Just then the front door to the cottage opened and a huge wolfhound that looked almost identical to the two at the castle bounded out.
“I see Cedric is home.” Ian pointed to the dog. “That means Gwendolyn is, too. The animal accompanies her everywhere.”
Before she could reply, the healer appeared in the doorway. Dressed in her usual plain homespun gown of dark wool, she hobbled forward. Ian watched Emily covertly to gauge her reaction, but she simply smiled at the woman with what appeared to be genuine friendliness.
Ian made the introductions, careful to say only that the dowager countess would be spending some time with them, but Gwendolyn gave him a sharp look.
“Do ye think I doona ken who this woman is?”
He blinked. “Well, I—”
“Ye may be the laird, but doona think an old woman like me doesna hear what is being said.”
“Said? Has someone visited ye lately then?” he asked.
Old Gwendolyn smiled, revealing a full set of white teeth. “I have all sorts of visitors, but ye probably wouldna recognize them.”
Fae? Ian hid a smile. The healer—however old she actually was—did like to embellish a good tale. Perhaps she was trying to impress Emily. A certain amount of mystique was sometimes necessary for a healer to be accepted. He glanced at Emily again, but her pleasant expression had not changed.
But he’d almost forgotten the history of this location. There was a menhir behind her cottage with Pictish engravings. Such stones were not that unusual, although most were found much farther north and on the Isles. Gwendolyn had planted a circle of primroses around it, probably to enhance the myth that faeries used it as a portal to the otherworld. Oddly, the flowers seemed to thrive like heather. For a brief moment he wondered if perhaps shedidpossess some otherworldly qualities. Then he gave himself an inward shake.
“I doubt the creatures of the forest or the bog would have told ye,” he said with a smile.
Her eyes suddenly burned like hot coals. “Ye would do well to avoid the bog.”
“Why?” Emily asked, curiosity plain on her face.
Gwendolyn turned to her. “Danger lies there, lass. Mark my words.”
…
Those words still lingered in Emily’s mind as they rode away from the healer’s cottage an hour later. “Old” Gwendolyn had not at all been what she expected. True, when she’d first walked out of her cottage she had looked old, but after conversing with her over delicious sweet cakes and an aromatic tea—that she had to get the recipe for—the healer had seemed younger, somehow. Her face was not as lined and she hadn’t hobbled when she’d walked them to the door. She had also been remarkably up-to-date on Emily’s arrival.
She said as much to Ian. “For someone living alone, your healer seems to know what is going on.”
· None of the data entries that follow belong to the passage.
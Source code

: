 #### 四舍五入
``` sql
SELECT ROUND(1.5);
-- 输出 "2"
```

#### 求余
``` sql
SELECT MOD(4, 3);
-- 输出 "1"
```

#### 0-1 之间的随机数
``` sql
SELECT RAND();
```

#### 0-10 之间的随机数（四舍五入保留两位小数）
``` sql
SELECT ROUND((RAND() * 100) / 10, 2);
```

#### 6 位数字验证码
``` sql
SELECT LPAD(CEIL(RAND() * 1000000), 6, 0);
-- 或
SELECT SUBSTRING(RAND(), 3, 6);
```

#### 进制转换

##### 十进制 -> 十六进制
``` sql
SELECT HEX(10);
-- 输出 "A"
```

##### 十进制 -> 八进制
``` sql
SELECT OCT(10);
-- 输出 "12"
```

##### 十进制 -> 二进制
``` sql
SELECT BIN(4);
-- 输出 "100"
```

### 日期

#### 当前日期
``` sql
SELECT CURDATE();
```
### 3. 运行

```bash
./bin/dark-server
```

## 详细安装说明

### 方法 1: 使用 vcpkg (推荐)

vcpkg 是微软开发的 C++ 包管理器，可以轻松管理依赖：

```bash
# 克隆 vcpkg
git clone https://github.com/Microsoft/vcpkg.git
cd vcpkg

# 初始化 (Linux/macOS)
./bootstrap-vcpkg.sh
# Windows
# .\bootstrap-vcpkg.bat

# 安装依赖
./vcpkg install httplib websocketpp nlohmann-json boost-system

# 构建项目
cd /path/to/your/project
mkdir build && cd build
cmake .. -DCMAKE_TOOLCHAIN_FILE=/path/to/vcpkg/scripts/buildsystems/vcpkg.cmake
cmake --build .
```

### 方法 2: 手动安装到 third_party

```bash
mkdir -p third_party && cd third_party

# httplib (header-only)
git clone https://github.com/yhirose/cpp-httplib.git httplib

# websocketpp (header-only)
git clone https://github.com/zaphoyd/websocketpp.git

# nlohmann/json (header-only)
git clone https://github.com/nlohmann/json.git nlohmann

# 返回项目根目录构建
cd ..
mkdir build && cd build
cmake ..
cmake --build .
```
“Well, it is nae because she has ‘creatures’ talking to her, as she might like ye to believe. Old Gwendolyn travels about the countryside…” He pointed to a mountain in the distance. “Even to Ben Cruachan where she picks the mountain laurel berries.”
Emily widened her eyes. “She walks that far, by herself?”
“She has a nag that she rides, and Cedric is always with her,” Ian answered. “Besides, ’tis nae that far, only two miles or so. Shorter if ye cut through the bog.”
“But didn’t she say it was dangerous?”
“Aye, if ye doona have a care where ye walk.”
“I am not sure I understand.”
“I will show ye. The bog is on our way back to the castle.”